Conservative treatment of SIFs has been the standard of care. However not all patients improve with conservative therapy, and prolonged bed rest is associated with significant mobility and mortality in the elderly. Sacroplasty with PMMA cement was introduced as a treatment of SIFs to reduce the disadvantages of conservative therapy and for early return to pre-fracture functional level. Similar to vertebroplasty in the thoracic and lumbar spine, PMMA cement is injected into the fracture site of sacrum under fluoroscopic guidance. Sacroplasty can safely and effectively provide early symptomatic relief3,4). Finite elemental analysis in cadaveric models showed that fracture gap micromotion was diminished significantly after sacroplasty7). However, sacroplasty disrupts normal osseous healing and cement leakage into neural foramina may occur.

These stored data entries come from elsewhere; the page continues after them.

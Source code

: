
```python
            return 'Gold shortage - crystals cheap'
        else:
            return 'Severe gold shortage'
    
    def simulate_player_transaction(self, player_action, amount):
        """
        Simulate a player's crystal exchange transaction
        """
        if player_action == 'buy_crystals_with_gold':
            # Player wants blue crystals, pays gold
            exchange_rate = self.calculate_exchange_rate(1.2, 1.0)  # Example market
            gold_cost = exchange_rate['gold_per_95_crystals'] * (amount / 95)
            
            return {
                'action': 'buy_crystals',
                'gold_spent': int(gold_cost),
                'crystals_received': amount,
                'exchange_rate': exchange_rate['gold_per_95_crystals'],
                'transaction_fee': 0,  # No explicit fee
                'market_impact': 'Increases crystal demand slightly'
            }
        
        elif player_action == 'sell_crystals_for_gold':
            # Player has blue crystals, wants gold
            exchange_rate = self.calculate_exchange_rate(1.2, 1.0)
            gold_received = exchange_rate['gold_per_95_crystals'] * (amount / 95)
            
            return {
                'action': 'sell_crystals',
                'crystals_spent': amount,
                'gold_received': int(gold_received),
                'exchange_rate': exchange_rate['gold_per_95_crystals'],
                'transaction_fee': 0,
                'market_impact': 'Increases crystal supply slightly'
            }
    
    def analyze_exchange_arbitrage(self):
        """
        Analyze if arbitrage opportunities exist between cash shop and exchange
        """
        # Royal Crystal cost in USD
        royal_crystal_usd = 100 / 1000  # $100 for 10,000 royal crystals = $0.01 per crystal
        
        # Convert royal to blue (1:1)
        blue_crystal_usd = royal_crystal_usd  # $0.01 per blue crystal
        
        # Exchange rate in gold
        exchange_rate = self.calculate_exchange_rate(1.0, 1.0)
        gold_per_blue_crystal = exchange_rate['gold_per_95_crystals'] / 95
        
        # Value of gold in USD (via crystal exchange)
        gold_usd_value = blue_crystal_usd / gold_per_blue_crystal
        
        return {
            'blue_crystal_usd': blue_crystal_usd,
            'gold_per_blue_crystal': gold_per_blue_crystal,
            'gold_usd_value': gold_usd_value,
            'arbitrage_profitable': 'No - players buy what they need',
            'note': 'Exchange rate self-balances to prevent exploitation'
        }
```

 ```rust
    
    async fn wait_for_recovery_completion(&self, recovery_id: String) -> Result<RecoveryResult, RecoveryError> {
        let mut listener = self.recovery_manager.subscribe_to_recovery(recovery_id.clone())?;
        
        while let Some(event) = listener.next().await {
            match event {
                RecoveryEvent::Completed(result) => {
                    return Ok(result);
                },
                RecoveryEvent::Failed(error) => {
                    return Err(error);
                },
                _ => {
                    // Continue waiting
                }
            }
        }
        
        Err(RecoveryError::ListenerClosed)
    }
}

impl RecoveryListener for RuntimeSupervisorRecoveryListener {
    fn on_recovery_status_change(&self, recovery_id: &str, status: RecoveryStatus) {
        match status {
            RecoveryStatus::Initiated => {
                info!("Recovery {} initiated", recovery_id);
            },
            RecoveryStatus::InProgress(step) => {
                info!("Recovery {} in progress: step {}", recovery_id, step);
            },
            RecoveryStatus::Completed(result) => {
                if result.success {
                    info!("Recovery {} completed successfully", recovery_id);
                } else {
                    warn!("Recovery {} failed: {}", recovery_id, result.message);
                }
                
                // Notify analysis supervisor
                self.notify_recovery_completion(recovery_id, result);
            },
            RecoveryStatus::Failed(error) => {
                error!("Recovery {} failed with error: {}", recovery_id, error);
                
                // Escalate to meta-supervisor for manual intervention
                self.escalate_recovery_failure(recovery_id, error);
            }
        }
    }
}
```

Percutaneous iliosacral screw fixation is an established technique for fixation of sacral fracture in biomechanical studies. Iliosacral full threaded lag screw fixation results in superior biological bone healing for sacral fractures caused by shear force. Further, orthopaedic surgeons are familiar with iliosacral screw fixation. However, it is difficult to achieve strong purchase of screw against shear force in osteoporotic bone8,9). We thus introduced a modified iliosacral screw fixation technique with cement augmentation for treatment of SIFs. Our surgical technique has several advantages compared with sacroplasty. First, strong fixation is achieved, which minimizes the shear-force at the fracture site. Park et al10) reported that cement augmentation of the lag screw in compression hip screw (CHS) fixation for intertrochanteric fracture in the elderly with osteoporosis could decrease cut-out of the screw from the femoral head and result in less failure of fixation in osteoporotic bone. Like cement augmentation of lag screw in CHS fixation, cement augmentation of a cannulated screw in osteoporotic bone can achieve a strong purchase. In our case, the patient could walk without pain after surgery and we could not detect any loosening of the screw on follow-up radiographs. Therefore we considered cement augmentation of the screw provided adequate strength of fixation against shear force at the fracture site. Second, biological bone healing is obtained. On follow-up radiographs, we detected union of the fracture of the sacrum 3 months after fixation. We consider that union of the fracture is more biologically compatible than cementation of fracture site. Third, the procedure is simple and safe. There is no need of special equipments with our modified iliosacral screw fixation, and there is no risk of leakage of cement into the neural foramina or spinal canal.